CNN
August 18, 2001

Ortega kicks off campaign to retake presidency

PUERTO CABEZAS, Nicaragua (AP) -- A decade after the U.S.-backed
Contra war helped force him to end his socialist rule, Daniel Ortega proclaimed
himself a changed man and on Saturday began his campaign to retake the presidency.

After meeting with leaders of Indians allied with the former Contras, Ortega held his
first campaign rally in Nicaragua's northeast Caribbean coast in an effort to assuage
fears that he wants to return the country to a socialist model that -- along with a
U.S. economic embargo -- wrought economic disaster in the 1980s.

Ortega, unsuccessful in two presidential runs representing the Sandinista National
Liberation Front since he called a democratic vote in 1990, has a strong chance in
the November election. Polls show he has a slight lead over Enrique Bolanos of the
governing Constitutionalist Liberal Party.

Nicaraguans complain of corruption, high unemployment and hunger under current
Liberal President Arnoldo Aleman, and even in this sweltering area on the Miskito
coast, where the Contras enjoyed broad support, people are beginning to support the
Sandinistas.

"When Daniel was in power, everyone had a job, food, a way to support their
family.
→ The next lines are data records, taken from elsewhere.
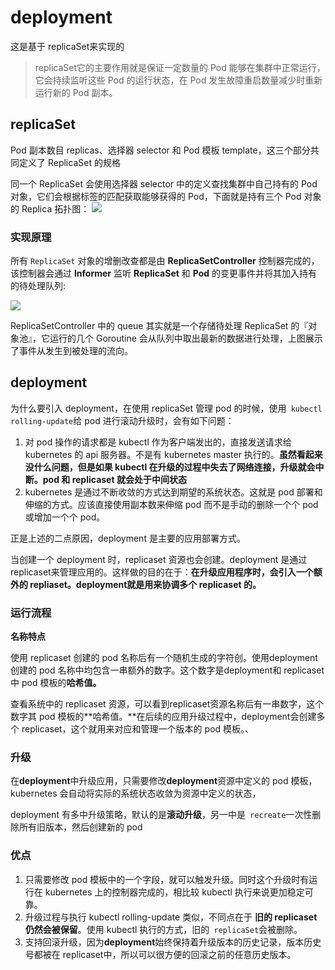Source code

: # deployment
这是基于 replicaSet来实现的
> replicaSet它的主要作用就是保证一定数量的 Pod 能够在集群中正常运行，它会持续监听这些 Pod 的运行状态，在 Pod 发生故障重启数量减少时重新运行新的 Pod 副本。


## replicaSet 
 Pod 副本数目 replicas、选择器 selector 和 Pod 模板 template，这三个部分共同定义了 ReplicaSet 的规格
 
 同一个 ReplicaSet 会使用选择器 selector 中的定义查找集群中自己持有的 Pod 对象，它们会根据标签的匹配获取能够获得的 Pod，下面就是持有三个 Pod 对象的 Replica 拓扑图：
 ![](http://ww2.sinaimg.cn/large/006tNc79ly1g65c1npx4vj30j809yaag.jpg)
 
### 实现原理
 
 所有 `ReplicaSet` 对象的增删改查都是由 **ReplicaSetController** 控制器完成的，该控制器会通过 **Informer** 监听 **ReplicaSet** 和 **Pod** 的变更事件并将其加入持有的待处理队列:
 
 ![](http://ww2.sinaimg.cn/large/006tNc79ly1g65c2nje8mj30s60q0mzb.jpg)
 
 ReplicaSetController 中的 queue 其实就是一个存储待处理 ReplicaSet 的『对象池』，它运行的几个 Goroutine 会从队列中取出最新的数据进行处理，上图展示了事件从发生到被处理的流向。
 
 
## deployment

为什么要引入 deployment，在使用 replicaSet 管理 pod 的时候，使用` kubectl rolling-update`给 pod 进行滚动升级时，会有如下问题：
1. 对 pod 操作的请求都是 kubectl 作为客户端发出的，直接发送请求给 kubernetes 的 api 服务器。不是有 kubernetes master 执行的。**虽然看起来没什么问题，但是如果 kubectl 在升级的过程中失去了网络连接，升级就会中断。pod 和 replicaset 就会处于中间状态**
2. kubernetes 是通过不断收敛的方式达到期望的系统状态。这就是 pod 部署和伸缩的方式。应该直接使用副本数来伸缩 pod 而不是手动的删除一个个 pod 或增加一个个 pod。

正是上述的二点原因，deployment 是主要的应用部署方式。

当创建一个 deployment 时，replicaset 资源也会创建。deployment 是通过replicaset来管理应用的。这样做的目的在于：**在升级应用程序时，会引入一个额外的 repliaset。deployment就是用来协调多个 replicaset 的。**

### 运行流程

**名称特点**

使用 replicaset 创建的 pod 名称后有一个随机生成的字符创。使用deployment创建的 pod 名称中均包含一串额外的数字。这个数字是deployment和 replicaset 中 pod 模板的**哈希值。**

查看系统中的 replicaset 资源，可以看到replicaset资源名称后有一串数字，这个数字其 pod 模板的**哈希值。**在后续的应用升级过程中，deployment会创建多个 replicaset，这个就用来对应和管理一个版本的 pod 模板。、


### 升级

在**deployment**中升级应用，只需要修改**deployment**资源中定义的 pod 模板，kubernetes 会自动将实际的系统状态收敛为资源中定义的状态，

deployment 有多中升级策略，默认的是**滚动升级**，另一中是` recreate`一次性删除所有旧版本，然后创建新的 pod


### 优点
1. 只需要修改 pod 模板中的一个字段，就可以触发升级。同时这个升级时有运行在 kubernetes 上的控制器完成的，相比较 kubectl 执行来说更加稳定可靠。
2. 升级过程与执行 kubectl rolling-update 类似，不同点在于 **旧的 replicaset 仍然会被保留**。使用 kubectl 执行的方式，旧的` replicaSet`会被删除。
3. 支持回滚升级，因为**deployment**始终保持着升级版本的历史记录，版本历史号都被在 replicaset中，所以可以很方便的回滚之前的任意历史版本。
Now you need to be a member of the (ruling) party to get work," said
Siomara Salvador, 23, who took her five little cousins to a Sandinista rally at the
Puerto Cabezas airport Friday.

After the Sandinistas' 1979 revolution, former President Ronald Reagan's
administration financed the Contras, a group of anti-Communist rebels, contending
that Ortega was trying to spread his revolution through support of leftist rebels in El
Salvador.

Strong opposition grew in the United States to the Contra war, which killed at least
40,000 people in Nicaragua, and the U.S. Congress temporarily cut off aid to the
Contras in 1985. But top Reagan aides tried to funnel money to the group illegally
through secret weapons sales to Iran.

Under pressure from the international community, Ortega allowed free elections in
1990, convinced he would win. But in a vote aimed partly at ending the war,
Nicaraguans elected Violeta Chamorro, who made the country a free-market
democracy. Aleman was elected in 1996.

The United States has warned of serious consequences if Ortega is re-elected, and in
May the State Department quietly urged other parties to rally around a single
candidate to oppose Ortega, so as not to split the anti-Ortega vote.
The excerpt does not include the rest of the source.